[Source material]

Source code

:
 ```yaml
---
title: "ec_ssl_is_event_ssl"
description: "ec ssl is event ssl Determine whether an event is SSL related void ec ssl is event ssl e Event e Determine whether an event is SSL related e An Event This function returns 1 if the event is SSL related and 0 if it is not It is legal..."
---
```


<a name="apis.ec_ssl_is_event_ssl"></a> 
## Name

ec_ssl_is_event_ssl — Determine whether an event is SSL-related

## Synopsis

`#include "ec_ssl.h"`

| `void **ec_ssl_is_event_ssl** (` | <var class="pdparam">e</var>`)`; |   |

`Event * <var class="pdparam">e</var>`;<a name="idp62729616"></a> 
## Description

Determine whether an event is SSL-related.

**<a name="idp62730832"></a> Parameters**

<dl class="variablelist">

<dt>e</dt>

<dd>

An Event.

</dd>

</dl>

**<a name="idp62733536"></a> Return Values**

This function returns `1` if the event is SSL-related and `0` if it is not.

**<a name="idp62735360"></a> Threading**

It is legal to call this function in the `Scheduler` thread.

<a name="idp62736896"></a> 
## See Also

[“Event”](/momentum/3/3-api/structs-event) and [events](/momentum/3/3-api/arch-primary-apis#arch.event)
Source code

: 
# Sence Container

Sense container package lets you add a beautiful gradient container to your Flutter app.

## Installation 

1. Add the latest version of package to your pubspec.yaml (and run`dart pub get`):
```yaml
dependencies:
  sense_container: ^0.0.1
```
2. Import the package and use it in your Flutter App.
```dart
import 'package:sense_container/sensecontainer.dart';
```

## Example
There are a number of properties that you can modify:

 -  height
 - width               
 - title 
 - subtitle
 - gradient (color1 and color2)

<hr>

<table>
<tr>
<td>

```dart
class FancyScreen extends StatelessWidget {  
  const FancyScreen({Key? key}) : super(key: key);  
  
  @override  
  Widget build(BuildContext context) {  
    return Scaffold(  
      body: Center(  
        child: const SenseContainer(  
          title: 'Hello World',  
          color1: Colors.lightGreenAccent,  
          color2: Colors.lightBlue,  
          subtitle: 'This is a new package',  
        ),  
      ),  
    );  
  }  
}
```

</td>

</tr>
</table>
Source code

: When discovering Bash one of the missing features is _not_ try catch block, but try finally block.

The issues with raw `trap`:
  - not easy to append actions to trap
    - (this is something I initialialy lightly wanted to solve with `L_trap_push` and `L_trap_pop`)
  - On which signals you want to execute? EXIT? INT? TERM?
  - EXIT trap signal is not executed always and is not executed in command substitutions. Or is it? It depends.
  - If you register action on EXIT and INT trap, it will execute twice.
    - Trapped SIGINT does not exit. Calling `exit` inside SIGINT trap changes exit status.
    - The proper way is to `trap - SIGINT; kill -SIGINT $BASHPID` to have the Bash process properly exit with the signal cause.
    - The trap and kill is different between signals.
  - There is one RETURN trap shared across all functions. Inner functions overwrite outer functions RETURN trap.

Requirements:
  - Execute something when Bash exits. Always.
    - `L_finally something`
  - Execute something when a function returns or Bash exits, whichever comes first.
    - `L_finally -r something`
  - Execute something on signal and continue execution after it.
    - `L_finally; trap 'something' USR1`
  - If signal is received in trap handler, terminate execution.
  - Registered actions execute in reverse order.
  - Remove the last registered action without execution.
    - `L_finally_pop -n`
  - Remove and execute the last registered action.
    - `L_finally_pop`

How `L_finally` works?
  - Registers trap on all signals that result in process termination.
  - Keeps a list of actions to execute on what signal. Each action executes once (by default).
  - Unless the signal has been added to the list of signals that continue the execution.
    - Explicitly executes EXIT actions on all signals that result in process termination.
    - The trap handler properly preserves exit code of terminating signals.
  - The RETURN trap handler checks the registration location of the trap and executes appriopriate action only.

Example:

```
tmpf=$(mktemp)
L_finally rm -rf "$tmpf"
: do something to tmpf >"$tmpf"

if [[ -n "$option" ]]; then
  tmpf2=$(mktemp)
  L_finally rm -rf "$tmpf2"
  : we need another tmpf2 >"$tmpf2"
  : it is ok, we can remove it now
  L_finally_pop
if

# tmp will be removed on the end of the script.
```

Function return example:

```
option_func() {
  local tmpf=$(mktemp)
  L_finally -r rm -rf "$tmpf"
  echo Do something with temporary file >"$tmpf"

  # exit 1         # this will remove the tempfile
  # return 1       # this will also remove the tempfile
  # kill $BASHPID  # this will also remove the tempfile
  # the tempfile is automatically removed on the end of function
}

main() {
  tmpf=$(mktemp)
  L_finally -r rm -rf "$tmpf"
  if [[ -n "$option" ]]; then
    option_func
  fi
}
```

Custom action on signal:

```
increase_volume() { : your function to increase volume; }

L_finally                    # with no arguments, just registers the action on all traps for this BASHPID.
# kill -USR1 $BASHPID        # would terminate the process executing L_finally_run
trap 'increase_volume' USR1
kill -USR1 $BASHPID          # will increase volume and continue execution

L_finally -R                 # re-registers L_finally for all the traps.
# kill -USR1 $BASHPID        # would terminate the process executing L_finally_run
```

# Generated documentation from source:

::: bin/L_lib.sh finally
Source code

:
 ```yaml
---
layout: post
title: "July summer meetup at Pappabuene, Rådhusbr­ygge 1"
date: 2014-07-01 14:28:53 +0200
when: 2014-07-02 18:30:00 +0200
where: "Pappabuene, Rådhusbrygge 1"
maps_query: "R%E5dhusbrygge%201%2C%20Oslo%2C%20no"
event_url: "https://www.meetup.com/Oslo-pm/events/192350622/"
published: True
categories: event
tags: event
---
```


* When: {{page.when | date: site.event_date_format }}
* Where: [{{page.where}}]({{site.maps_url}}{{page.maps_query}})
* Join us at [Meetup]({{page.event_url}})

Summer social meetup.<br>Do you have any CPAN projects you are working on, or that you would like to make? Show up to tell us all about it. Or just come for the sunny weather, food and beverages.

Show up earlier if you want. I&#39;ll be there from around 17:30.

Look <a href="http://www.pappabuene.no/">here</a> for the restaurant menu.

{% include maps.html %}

[/Source material]

Problem requirements:
Provide every line from the material that contains the word "whether".

Answer to this exercise:
description: "ec ssl is event ssl Determine whether an event is SSL related void ec ssl is event ssl e Event e Determine whether an event is SSL related e An Event This function returns 1 if the event is SSL related and 0 if it is not It is legal..."
ec_ssl_is_event_ssl — Determine whether an event is SSL-related
Determine whether an event is SSL-related.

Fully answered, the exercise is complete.